(705 ILCS 405/2-13.1)
    Sec. 2-13.1. Early termination of reasonable efforts.
    (1) (a) In conjunction with, or at any time subsequent to, the filing of a petition on behalf of a minor in accordance with Section 2-13 of this Act, the State's Attorney, the guardian ad litem, or the Department of Children and Family Services may file a motion requesting a finding that reasonable efforts to reunify that minor with his or her parent or parents are no longer required and are to cease.
    (b) The court shall grant this motion with respect to a parent of the minor if the court finds after a hearing that the parent has:
        (i) had his or her parental rights to another child
    
of the parent involuntarily terminated; or
        (ii) been convicted of:
            (A) first degree or second degree murder of
        
another child of the parent;
            (B) attempt or conspiracy to commit first degree
        
or second degree murder of another child of the parent;
            (C) solicitation to commit murder of another
        
child of the parent, solicitation to commit murder for hire of another child of the parent, or solicitation to commit second degree murder of another child of the parent;
            (D) aggravated battery, aggravated battery of a
        
child, or felony domestic battery, any of which has resulted in serious bodily injury to the minor or another child of the parent; or
            (E) an offense in any other state the elements of
        
which are similar and bear substantial relationship to any of the foregoing offenses
unless the court sets forth in writing a compelling reason why terminating reasonable efforts to reunify the minor with the parent would not be in the best interests of that minor.
    (c) The court shall also grant this motion with respect to a parent of the minor if:
        (i) after a hearing it determines that further
    
reunification services would no longer be appropriate, and
        (ii) a dispositional hearing has already taken place.

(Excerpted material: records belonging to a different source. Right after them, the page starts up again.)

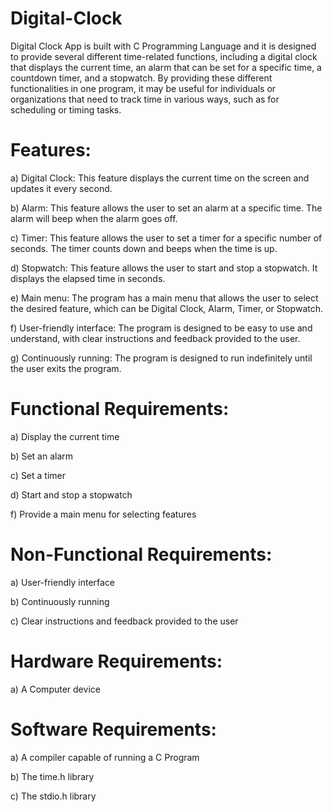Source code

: # Digital-Clock
Digital Clock App is built with C Programming Language and it is designed to provide several different time-related functions, including a digital clock that displays the current time, an alarm that can be set for a specific time, a countdown timer, and a stopwatch. By providing these different functionalities in one program, it may be useful for individuals or organizations that need to track time in various ways, such as for scheduling or timing tasks.


# Features:

a)	Digital Clock: This feature displays the current time on the screen and updates it every second.

b)	Alarm: This feature allows the user to set an alarm at a specific time. The alarm will beep when the alarm goes off.

c)	Timer: This feature allows the user to set a timer for a specific number of seconds. The timer counts down and beeps when the time is up.

d)	Stopwatch: This feature allows the user to start and stop a stopwatch. It displays the elapsed time in seconds.

e)	Main menu: The program has a main menu that allows the user to select the desired feature, which can be Digital Clock, Alarm, Timer, or Stopwatch.

f)	User-friendly interface: The program is designed to be easy to use and understand, with clear instructions and feedback provided to the user.

g)	Continuously running: The program is designed to run indefinitely until the user exits the program.


# Functional Requirements:

a) Display the current time

b) Set an alarm

c) Set a timer

d) Start and stop a stopwatch

f) Provide a main menu for selecting features


# Non-Functional Requirements:

a) User-friendly interface

b) Continuously running

c) Clear instructions and feedback provided to the user


# Hardware Requirements:

a) A Computer device


# Software Requirements:

a) A compiler capable of running a C Program

b) The time.h library

c) The stdio.h library
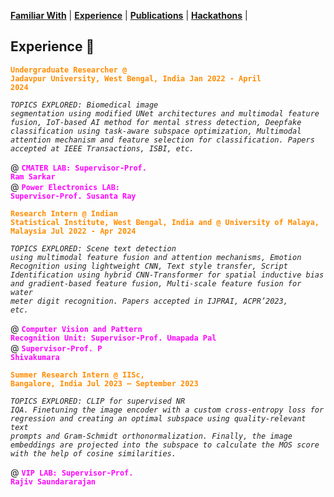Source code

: <link rel="stylesheet" href="style.css">

**[Familiar With](familiar_with.md)** | **[Experience](experience.md)** | **[Publications](publications.md)** | **[Hackathons](hackathons.md)** |

## Experience 💫 <a id="experience"></a>

**<code style="color: #FF8C00">Undergraduate Researcher @ Jadavpur University, West Bengal, India Jan 2022 - April 2024</code>**

*<code style="color: #222">TOPICS EXPLORED: Biomedical image segmentation using modified UNet architectures and multimodal feature fusion,  IoT-based AI method for mental stress detection, Deepfake classification using task-aware subspace optimization, Multimodal attention mechanism and feature selection for classification. Papers accepted at IEEE Transactions, ISBI, etc.</code>*

@ **<code style="color: fuchsia">CMATER LAB: Supervisor-Prof. Ram Sarkar</code>**<br/>
@ **<code style="color: fuchsia">Power Electronics LAB: Supervisor-Prof. Susanta Ray</code>**

**<code style="color: #FF8C00">Research Intern @ Indian Statistical Institute, West Bengal, India and @ University of Malaya, Malaysia Jul 2022 - Apr 2024</code>**

*<code style="color: #222">TOPICS EXPLORED: Scene text detection using multimodal feature fusion and attention mechanisms, Emotion Recognition using lightweight CNN, Text style transfer, Script Identification using hybrid CNN-Transformer for spatial inductive bias and gradient-based feature fusion, Multi-scale feature fusion for water meter digit recognition. Papers accepted in IJPRAI, ACPR’2023, etc.</code>*

@ **<code style="color: fuchsia">Computer Vision and Pattern Recognition Unit: Supervisor-Prof. Umapada Pal</code>**<br/>
@ **<code style="color: fuchsia">Supervisor-Prof. P Shivakumara</code>**

**<code style="color: #FF8C00">Summer Research Intern @ IISc, Bangalore, India Jul 2023 – September 2023</code>**

*<code style="color: #222">TOPICS EXPLORED: CLIP for supervised NR IQA. Finetuning the image encoder with a custom cross-entropy loss for regression and creating an optimal subspace using quality-relevant text prompts and Gram-Schmidt orthonormalization. Finally, the image embeddings are projected into the subspace to calculate the MOS score with the help of cosine similarities.</code>*

@ **<code style="color: fuchsia">VIP LAB: Supervisor-Prof. Rajiv Saundararajan</code>**
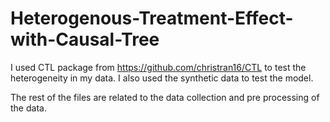 # Heterogenous-Treatment-Effect-with-Causal-Tree

I used CTL package from https://github.com/christran16/CTL to test the heterogeneity in my data. 
I also used the synthetic data to test the model.

The rest of the files are related to the data collection and pre processing of the data.
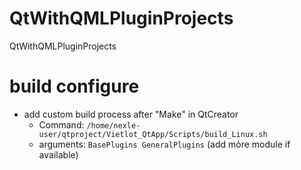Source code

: # QtWithQMLPluginProjects
QtWithQMLPluginProjects
# build configure 
- add custom build process after "Make" in QtCreator
  - Command: `/home/nexle-user/qtproject/Vietlot_QtApp/Scripts/build_Linux.sh`
  - arguments: `BasePlugins GeneralPlugins` (add mỏre module if available)
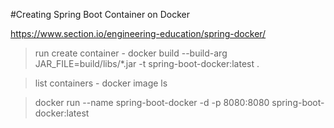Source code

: #Creating Spring Boot Container on Docker

https://www.section.io/engineering-education/spring-docker/

> run create container - 
> docker build --build-arg JAR_FILE=build/libs/\*.jar -t spring-boot-docker:latest .

> list containers - docker image ls

> docker run --name spring-boot-docker -d -p 8080:8080 spring-boot-docker:latest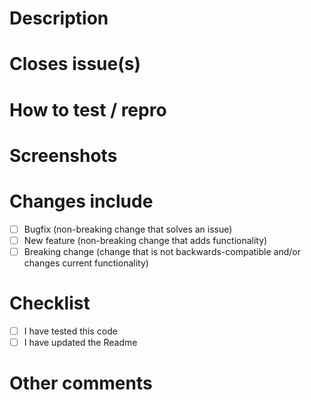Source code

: # Description

# Closes issue(s)

# How to test / repro

# Screenshots

# Changes include
- [ ] Bugfix (non-breaking change that solves an issue)
- [ ] New feature (non-breaking change that adds functionality)
- [ ] Breaking change (change that is not backwards-compatible and/or changes current functionality)

# Checklist
- [ ] I have tested this code
- [ ] I have updated the Readme

# Other comments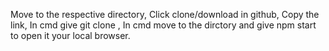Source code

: Move to the respective directory, 
Click clone/download in github,
Copy the link,
In cmd give git clone <path>,
In cmd move to the dirctory and give npm start to open it your local browser.

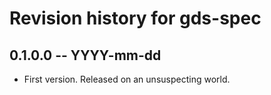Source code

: # Revision history for gds-spec

## 0.1.0.0 -- YYYY-mm-dd

* First version. Released on an unsuspecting world.
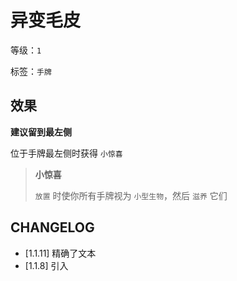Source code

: # 异变毛皮

等级：`1`

标签：`手牌`

## 效果

**建议留到最左侧**

位于手牌最左侧时获得 `小惊喜`

> **小惊喜**
>
> `放置` 时使你所有手牌视为 `小型生物`，然后 `滋养` 它们

## CHANGELOG

- [1.1.11] 精确了文本
- [1.1.8] 引入
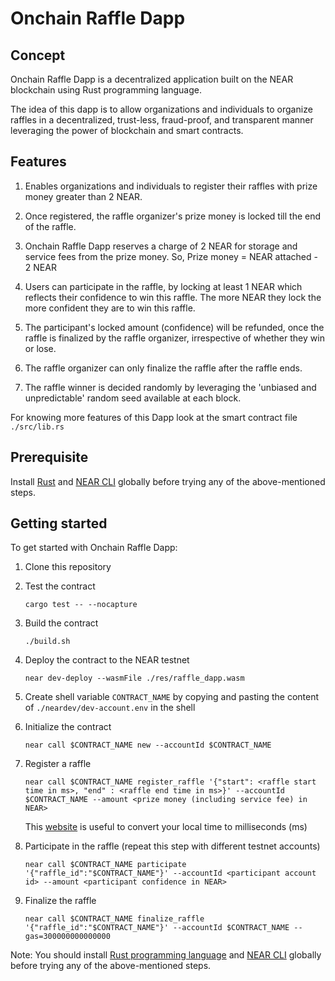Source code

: # Onchain Raffle Dapp

## Concept

Onchain Raffle Dapp is a decentralized application built on the NEAR blockchain using Rust programming language.

The idea of this dapp is to allow organizations and individuals to organize raffles in a decentralized, trust-less, fraud-proof, and transparent manner leveraging the power of blockchain and smart contracts.


## Features

1. Enables organizations and individuals to register their raffles with prize money greater than 2 NEAR.

2. Once registered, the raffle organizer's prize money is locked till the end of the raffle.

3. Onchain Raffle Dapp reserves a charge of 2 NEAR for storage and service fees from the prize money.
   So, Prize money = NEAR attached - 2 NEAR

4. Users can participate in the raffle, by locking at least 1 NEAR which reflects their confidence to win this raffle. The more NEAR they lock the more confident they are to win this raffle.

5. The participant's locked amount (confidence) will be refunded, once the raffle is finalized by the raffle organizer, irrespective of whether they win or lose.

6. The raffle organizer can only finalize the raffle after the raffle ends.

7. The raffle winner is decided randomly by leveraging the 'unbiased and unpredictable' random seed available at each block.

For knowing more features of this Dapp look at the smart contract file `./src/lib.rs`


## Prerequisite

Install [Rust](https://rustup.rs/) and [NEAR CLI](https://docs.near.org/docs/tools/near-cli#setup) globally before trying any of the above-mentioned steps.


## Getting started

To get started with Onchain Raffle Dapp:

1. Clone this repository
2. Test the contract 

    `cargo test -- --nocapture`

3. Build the contract
        
    `./build.sh`

4. Deploy the contract to the NEAR testnet

    `near dev-deploy --wasmFile ./res/raffle_dapp.wasm`

5. Create shell variable `CONTRACT_NAME` by copying and pasting the content of `./neardev/dev-account.env` in the shell

7. Initialize the contract

    `near call $CONTRACT_NAME new --accountId $CONTRACT_NAME`

8. Register a raffle

    `near call $CONTRACT_NAME register_raffle '{"start": <raffle start time in ms>, "end" : <raffle end time in ms>}' --accountId $CONTRACT_NAME --amount <prize money (including service fee) in NEAR>`

    This [website](https://currentmillis.com/) is useful to convert your local time to milliseconds (ms)

9. Participate in the raffle (repeat this step with different testnet accounts)

    `near call $CONTRACT_NAME participate '{"raffle_id":"$CONTRACT_NAME"}' --accountId <participant account id> --amount <participant confidence in NEAR>`

10. Finalize the raffle

    `near call $CONTRACT_NAME finalize_raffle '{"raffle_id":"$CONTRACT_NAME"}' --accountId $CONTRACT_NAME --gas=300000000000000`

Note: You should install [Rust programming language](https://rustup.rs/) and [NEAR CLI](https://docs.near.org/docs/tools/near-cli#setup) globally before trying any of the above-mentioned steps.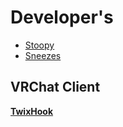 
# Developer's
* [Stoopy](https://discordapp.com/users/855676964353867807)
* [Sneezes](https://discordapp.com/users/583413274608140288)

## VRChat Client 
**[TwixHook]()**
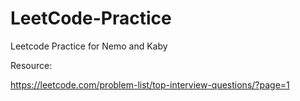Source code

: # LeetCode-Practice
Leetcode Practice for Nemo and Kaby

Resource:

https://leetcode.com/problem-list/top-interview-questions/?page=1
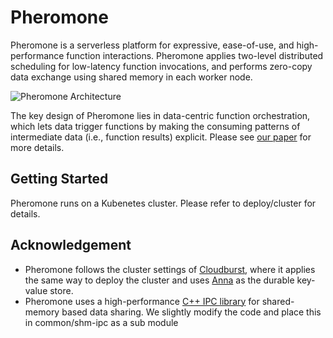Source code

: # Pheromone

Pheromone is a serverless platform for expressive, ease-of-use, and high-performance function interactions.
Pheromone applies two-level distributed scheduling for low-latency function invocations, and performs zero-copy data exchange using shared memory in each worker node.

![Pheromone Architecture](https://github.com/MincYu/pheromone/blob/main/architecture.jpg?raw=true)

The key design of Pheromone lies in data-centric function orchestration, which lets data trigger functions by making the consuming patterns of intermediate data (i.e., function results) explicit.
Please see [our paper](https://arxiv.org/abs/2109.13492) for more details.

## Getting Started

Pheromone runs on a Kubenetes cluster.
Please refer to deploy/cluster for details.

## Acknowledgement

- Pheromone follows the cluster settings of [Cloudburst](https://github.com/hydro-project/cloudburst), where it applies the same way to deploy the cluster and uses [Anna](https://github.com/hydro-project/anna) as the durable key-value store. 
- Pheromone uses a high-performance [C++ IPC library](https://github.com/mutouyun/cpp-ipc) for shared-memory based data sharing. We slightly modify the code and place this in common/shm-ipc as a sub module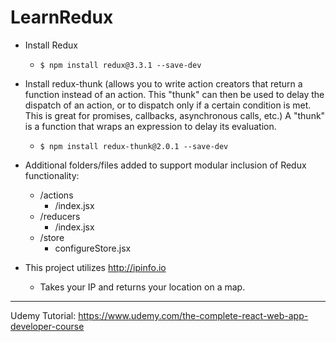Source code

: # LearnRedux

- Install Redux
  - `$ npm install redux@3.3.1 --save-dev`

- Install redux-thunk (allows you to write action creators that return a function instead of an action. This "thunk"
  can then be used to delay the dispatch of an action, or to dispatch only if a certain condition is met. This is
  great for promises, callbacks, asynchronous calls, etc.)
  A "thunk" is a function that wraps an expression to delay its evaluation.
  - `$ npm install redux-thunk@2.0.1 --save-dev`

- Additional folders/files added to support modular inclusion of Redux functionality:
  - /actions
    - /index.jsx
  - /reducers
    - /index.jsx
  - /store
    - configureStore.jsx
  
- This project utilizes http://ipinfo.io
  - Takes your IP and returns your location on a map. 

---
Udemy Tutorial:
https://www.udemy.com/the-complete-react-web-app-developer-course
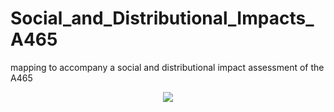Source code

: # Social_and_Distributional_Impacts_A465
mapping to accompany a social and distributional impact assessment of the A465

<p align="center">
 <img src="https://https://github.com/DrIanPhilips/Social_and_Distributional_Impacts_A465/blob/master/A465_old_new_wimdQuintile_cycleway.html"  
</p>


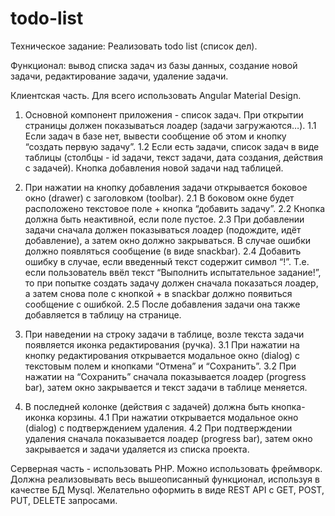 # todo-list
Техническое задание: Реализовать todo list (список дел). 

Функционал: вывод списка задач из базы данных, создание новой задачи, редактирование задачи, удаление задачи.

Клиентская часть. Для всего использовать Angular Material Design.

1. Основной компонент приложения - список задач. При открытии страницы должен показываться лоадер (задачи загружаются…).
  1.1 Если задач в базе нет, вывести сообщение об этом и кнопку “создать первую задачу”.
  1.2 Если есть задачи, список задач в виде таблицы (столбцы - id задачи, текст задачи, дата создания, действия с задачей). Кнопка добавления новой задачи над таблицей.

2. При нажатии на кнопку добавления задачи открывается боковое окно (drawer) с заголовком (toolbar). 
2.1 В боковом окне будет расположено текстовое поле + кнопка “добавить задачу”. 
2.2 Кнопка должна быть неактивной, если поле пустое. 
2.3 При добавлении задачи сначала должен показываться лоадер (подождите, идёт добавление), а затем окно должно закрываться. В случае ошибки должно появляться сообщение (в виде snackbar).
2.4 Добавить ошибку в случае, если введенный текст содержит символ “!”. Т.е. если пользователь ввёл текст “Выполнить испытательное задание!”, то при попытке создать задачу должен сначала показаться лоадер, а затем снова поле с кнопкой + в snackbar должно появиться сообщение с ошибкой.
2.5 После добавления задачи она также добавляется в таблицу на странице.


3. При наведении на строку задачи в таблице, возле текста задачи появляется иконка редактирования (ручка).
3.1 При нажатии на кнопку редактирования открывается модальное окно (dialog) с текстовым полем и кнопками “Отмена” и “Сохранить”.
3.2 При нажатии на “Сохранить” сначала показывается лоадер (progress bar), затем окно закрывается и текст задачи в таблице меняется.

4. В последней колонке (действия с задачей) должна быть кнопка-иконка корзины.
4.1 При нажатии открывается модальное окно (dialog) с подтверждением удаления.
4.2 При подтверждении удаления сначала показывается лоадер (progress bar), затем окно закрывается и задачи удаляется из списка проекта.

Серверная часть - использовать PHP. Можно использовать фреймворк. Должна реализовывать весь вышеописанный функционал, используя в качестве БД Mysql. Желательно оформить в виде REST API c GET, POST, PUT, DELETE запросами.
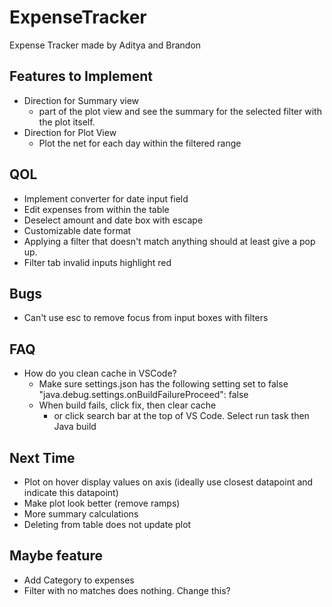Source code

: # ExpenseTracker
Expense Tracker made by Aditya and Brandon

## Features to Implement
- Direction for Summary view
    - part of the plot view and see the summary for the selected filter with the plot itself.
- Direction for Plot View
    - Plot the net for each day within the filtered range

## QOL
- Implement converter for date input field
- Edit expenses from within the table
- Deselect amount and date box with escape
- Customizable date format
- Applying a filter that doesn't match anything should at least give a pop up.
- Filter tab invalid inputs highlight red

## Bugs
- Can't use esc to remove focus from input boxes with filters

## FAQ
- How do you clean cache in VSCode?
	- Make sure settings.json has the following setting set to false "java.debug.settings.onBuildFailureProceed": false
	- When build fails, click fix, then clear cache
		- or click search bar at the top of VS Code. Select run task then Java build

## Next Time
- Plot on hover display values on axis (ideally use closest datapoint and indicate this datapoint)
- Make plot look better (remove ramps)
- More summary calculations
- Deleting from table does not update plot

## Maybe feature
- Add Category to expenses
- Filter with no matches does nothing. Change this?
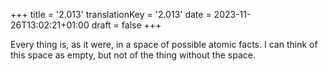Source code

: +++
title = '2.013'
translationKey = '2.013'
date = 2023-11-26T13:02:21+01:00
draft = false
+++

Every thing is, as it were, in a space of possible atomic facts. I can think of this space as empty, but not of the thing without the space.
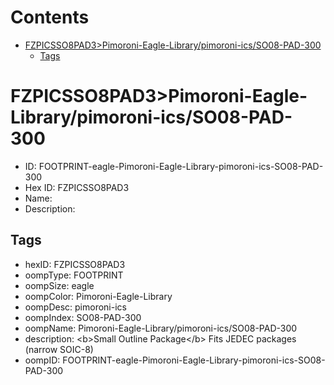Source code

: 



Contents
========

* [FZPICSSO8PAD3>Pimoroni-Eagle-Library/pimoroni-ics/SO08-PAD-300](#fzpicsso8pad3pimoroni-eagle-librarypimoroni-icsso08-pad-300)
	* [Tags](#tags)

# FZPICSSO8PAD3>Pimoroni-Eagle-Library/pimoroni-ics/SO08-PAD-300

- ID: FOOTPRINT-eagle-Pimoroni-Eagle-Library-pimoroni-ics-SO08-PAD-300
- Hex ID: FZPICSSO8PAD3
- Name: 
- Description: 

## Tags

- hexID: FZPICSSO8PAD3
- oompType: FOOTPRINT
- oompSize: eagle
- oompColor: Pimoroni-Eagle-Library
- oompDesc: pimoroni-ics
- oompIndex: SO08-PAD-300
- oompName: Pimoroni-Eagle-Library/pimoroni-ics/SO08-PAD-300
- description: &lt;b&gt;Small Outline Package&lt;/b&gt; Fits JEDEC packages (narrow SOIC-8)
- oompID: FOOTPRINT-eagle-Pimoroni-Eagle-Library-pimoroni-ics-SO08-PAD-300
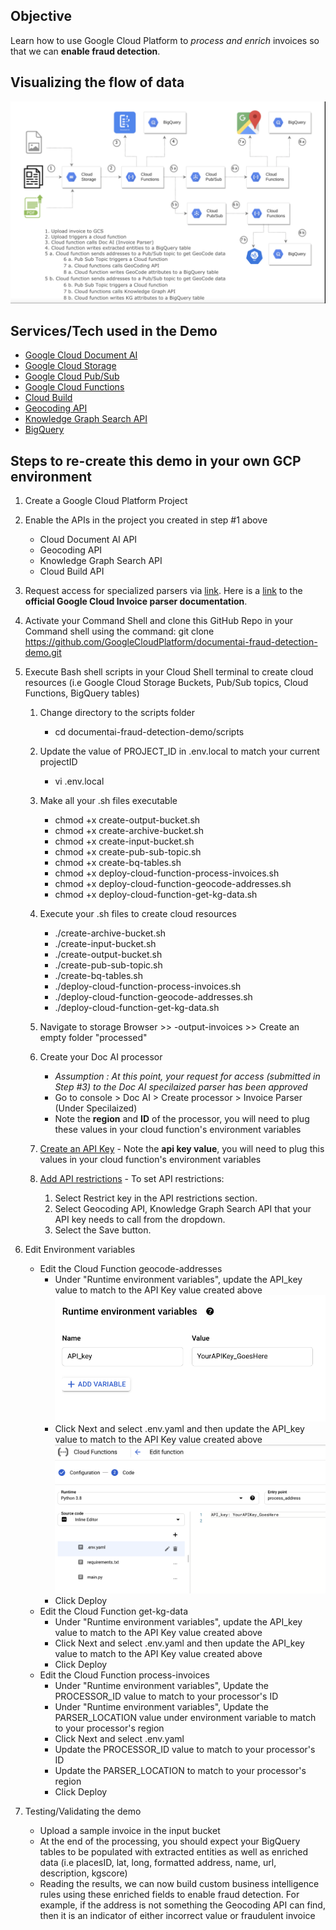 
## Objective
Learn how to use Google Cloud Platform to *process and enrich* invoices so that we can **enable fraud detection**.


## Visualizing the flow of data

![diagram](/steps-in-a-diagram.png)

## Services/Tech used in the Demo
* [Google Cloud Document AI](https://cloud.google.com/document-ai)
* [Google Cloud Storage](https://cloud.google.com/storage)
* [Google Cloud Pub/Sub](https://cloud.google.com/pubsub/docs/overview)
* [Google Cloud Functions](https://cloud.google.com/functions)
* [Cloud Build](https://cloud.google.com/build)
* [Geocoding API](https://developers.google.com/maps/documentation/geocoding/start)
* [Knowledge Graph Search API](https://developers.google.com/knowledge-graph)
* [BigQuery](https://cloud.google.com/bigquery)

## Steps to re-create this demo in your own GCP environment 
1. Create a Google Cloud Platform Project

1. Enable the APIs in the project you created in step #1 above
      * Cloud Document AI API
      * Geocoding API
      * Knowledge Graph Search API
      * Cloud Build API

1. Request access for specialized parsers via [link](https://docs.google.com/forms/d/e/1FAIpQLSc_6s8jsHLZWWE0aSX0bdmk24XDoPiE_oq5enDApLcp1VKJ-Q/viewform?gxids=7826). 
Here is a [link](https://cloud.google.com/document-ai/docs/invoice-parser) to the **official Google Cloud Invoice parser documentation**.

1. Activate your Command Shell and clone this GitHub Repo in your Command shell using the command:
  git clone https://github.com/GoogleCloudPlatform/documentai-fraud-detection-demo.git

1. Execute Bash shell scripts in your Cloud Shell terminal to create cloud resources (i.e Google Cloud Storage Buckets, Pub/Sub topics, Cloud Functions, BigQuery tables)

     1. Change directory to the scripts folder
          * cd documentai-fraud-detection-demo/scripts

     1. Update the value of PROJECT_ID in .env.local to match your current projectID
          * vi .env.local
     
     1. Make all your .sh files executable
          * chmod +x create-output-bucket.sh
          * chmod +x create-archive-bucket.sh
          * chmod +x create-input-bucket.sh
          * chmod +x create-pub-sub-topic.sh
          * chmod +x create-bq-tables.sh
          * chmod +x deploy-cloud-function-process-invoices.sh
          * chmod +x deploy-cloud-function-geocode-addresses.sh
          * chmod +x deploy-cloud-function-get-kg-data.sh

     1. Execute your .sh files to create cloud resources
          * ./create-archive-bucket.sh
          * ./create-input-bucket.sh
          * ./create-output-bucket.sh
          * ./create-pub-sub-topic.sh
          * ./create-bq-tables.sh
          * ./deploy-cloud-function-process-invoices.sh
          * ./deploy-cloud-function-geocode-addresses.sh
          * ./deploy-cloud-function-get-kg-data.sh

     1. Navigate to storage Browser >> <projectid>-output-invoices >> Create an empty folder "processed"

     1. Create your Doc AI processor
          * *Assumption : At this point, your request for access (submitted in Step #3) to the Doc AI specilaized parser has been approved*
          * Go to console > Doc AI > Create processor > Invoice Parser (Under Specilaized)
          * Note the **region** and **ID** of the processor, you will need to plug these values in your cloud function's environment variables
          
     1. [Create an API Key](https://cloud.google.com/docs/authentication/api-keys#creating_an_api_key) - Note the **api key value**, you will need to plug this values in your cloud function's environment variables
     
     1. [Add API restrictions](https://cloud.google.com/docs/authentication/api-keys#adding_api_restrictions) - To set API restrictions:
          1. Select Restrict key in the API restrictions section.
          1. Select Geocoding API, Knowledge Graph Search API that your API key needs to call from the dropdown.
          1. Select the Save button.

1. Edit Environment variables 
     * Edit the Cloud Function geocode-addresses 
          * Under "Runtime environment variables", update the API_key value to match to the API Key value created above
            ![diagram](/Update-runtime-variables.png)
          * Click Next and select .env.yaml and then update the API_key value to match to the API Key value created above
            ![diagram](/Update-api-key-.env.png)
          * Click Deploy
     * Edit the Cloud Function get-kg-data
          * Under "Runtime environment variables", update the API_key value to match to the API Key value created above 
          * Click Next and select .env.yaml and then update the API_key value to match to the API Key value created above
          * Click Deploy
     * Edit the Cloud Function process-invoices
          * Under "Runtime environment variables", Update the PROCESSOR_ID value to match to your processor's ID 
          * Under "Runtime environment variables", Update the PARSER_LOCATION value under environment variable to match to your processor's region
          * Click Next and select .env.yaml 
          * Update the PROCESSOR_ID value to match to your processor's ID
          * Update the PARSER_LOCATION to match to your processor's region
          * Click Deploy
          
 1. Testing/Validating the demo
     * Upload a sample invoice in the input bucket
     * At the end of the processing, you should expect your BigQuery tables to be populated with extracted entities as well as enriched data (i.e placesID, lat, long, formatted address, name, url, description, kgscore)
     * Reading the results, we can now build custom business intelligence rules using these enriched fields to enable fraud detection. For example, if the address is not something the Geocoding API can find, then it is an indicator of either incorrect value or fraudulent invoice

    (2) (a) The court shall hold a permanency hearing within 30 days of granting a motion pursuant to this subsection. If an adjudicatory or a dispositional hearing, or both, has not taken place when the court grants a motion pursuant to this Section, then either or both hearings shall be held as needed so that both take place on or before the date a permanency hearing is held pursuant to this subsection.
    (b) Following a permanency hearing held pursuant to paragraph (a) of this subsection, the appointed custodian or guardian of the minor shall make reasonable efforts to place the child in accordance with the permanency plan and goal set by the court, and to complete the necessary steps to locate and finalize a permanent placement.